Redx Pharma PLC (LON:REDX) has said it is raising US$30mln ostensibly via the issue of convertible loan notes.
Funds Redmile Group and Sofinnova Partners are putting up US$19mln and US$10mln respectively. The remainder is coming from a direct subscription of shares by Sofinnova.
The fresh injection of cash will be used to repay US$6.1mln of short-term debt, and, perhaps more importantly, to take its oncology and fibrosis drugs to “key inflection points”.
In the case of lead asset, cancer candidate RXC004, this means progressing it through a phase I clinical trial.
The funds infusion provides a “cash runway” to the third quarter of next year, RedX said.
"We have continued to make significant progress in delivering our strategy of discovering and developing novel drugs with the potential to transform the treatment of cancer and fibrosis,” added chief executive Lisa Anson.
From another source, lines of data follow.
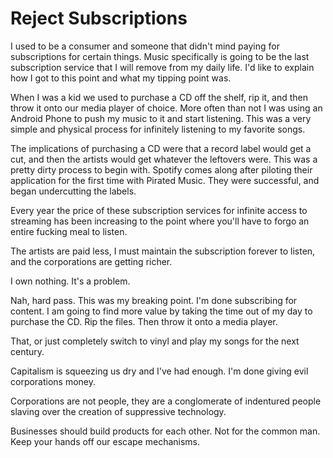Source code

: # Reject Subscriptions

I used to be a consumer and someone that didn't mind paying for subscriptions for certain things. Music specifically is going to be the last subscription service that I will remove from my daily life. I'd like to explain how I got to this point and what my tipping point was.

When I was a kid we used to purchase a CD off the shelf, rip it, and then throw it onto our media player of choice. More often than not I was using an Android Phone to push my music to it and start listening. This was a very simple and physical process for infinitely listening to my favorite songs.

The implications of purchasing a CD were that a record label would get a cut, and then the artists would get whatever the leftovers were. This was a pretty dirty process to begin with. Spotify comes along after piloting their application for the first time with Pirated Music. They were successful, and began undercutting the labels.

Every year the price of these subscription services for infinite access to streaming has been increasing to the point where you'll have to forgo an entire fucking meal to listen. 

The artists are paid less, I must maintain the subscription forever to listen, and the corporations are getting richer.

I own nothing. It's a problem.

Nah, hard pass. This was my breaking point. I'm done subscribing for content. I am going to find more value by taking the time out of my day to purchase the CD. Rip the files. Then throw it onto a media player.

That, or just completely switch to vinyl and play my songs for the next century.

Capitalism is squeezing us dry and I've had enough. I'm done giving evil corporations money. 

Corporations are not people, they are a conglomerate of indentured people slaving over the creation of suppressive technology.

Businesses should build products for each other. Not for the common man. Keep your hands off our escape mechanisms.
“This financing will markedly strengthen the group's balance sheet and enable us to progress our exciting pipeline of drug development projects.
“We have also gained the support of two established specialist healthcare and life sciences investors, Redmile Group and Sofinnova Partners, who will be instrumental in assisting the company in raising further funds and executing our business plan to key value inflection points."
In a separate announcement, RedX unveiled its interim results to March 31, 2020, a period in which it made significant clinical progress.
In the update, it said safety and tolerability data from the phase I trial of its porcupine inhibitor, RXC004, should be available this year despite the disruption caused by the coronavirus. This would allow RedX to take the drug into phase II early next year.
Its second fibrosis candidate, RXC007, is expected to enter the clinic next year, investors were told.
RedX ended the six months to March 31 with cash US$2.3mln and a loss from operations of US$4.4mln.